RESULTS: The most common diseases in decreasing order of frequency were IgA nephropathy (15%), membranous nephropathy (12%), thin-basement-membrane nephropathy (8%), minimal change nephropathy (7%), lupus glomerulonephritis (7%), focal sclerosis (6%), hypertensive kidney disease and arteriolosclerosis (5%), diabetic nephropathy (5%), and crescentic glomerulonephritis (4%). The most frequent diseases in decreasing order of frequency in children were minimal change nephropathy, thin-basement-membrane nephropathy, Henoch-Schönlein nephropathy and IgA nephropathy; in adults were IgA nephropathy, membranous nephropathy, lupus glomerulonephritis and thin-basement-membrane nephropathy; and in the elderly were membranous nephropathy, amyloidosis, crescentic glomerulonephritis and diabetic nephropathy. The incidence of the diseases differed significantly between the genders in IgA nephropathy, thin-basement-membrane nephropathy, lupus glomerulonephritis, chronic sclerosing nephropathy and Alport nephropathy.
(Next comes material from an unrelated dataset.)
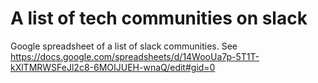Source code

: # A list of tech communities on slack

Google spreadsheet of a list of slack communities. See https://docs.google.com/spreadsheets/d/14WooUa7p-5T1T-kXlTMRWSFeJl2c8-6MOIJUEH-wnaQ/edit#gid=0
At the time of the biopsy, 69 patients were suffering from diabetes mellitus. 37 patients were diagnosed as having diabetic nephropathy, and 32 as having non-diabetic nephropathy. In 6 cases, the diabetic nephropathy was accompanied by other glomerular disorders. In more than half of the diabetic patients with non-diabetic nephropathy, membranous nephropathy or focal sclerosis was diagnosed. Crescentic glomerulonephritis was diagnosed on 30 occasions, which was due to vasculitis in 20 cases, proliferative glomerulonephritis in 7 cases and anti-glomerular-basement-membrane nephritis in 3 cases. In the middle-aged and the elderly, the renal disease was relatively often a consequence of systemic disease.

CONCLUSION: The incidence and the gender distribution of renal diseases diagnosed by biopsy were similar to those reported by other European kidney biopsy centres. IgA nephropathy was the most frequent disease in the biopsy registry of the authors. The high incidence of thin-basement-membrane nephropathy seems to be related to consequent biopsy examinations of glomerular haematuria. In diabetics and the elderly, the diagnosis of the renal disease may be challenging.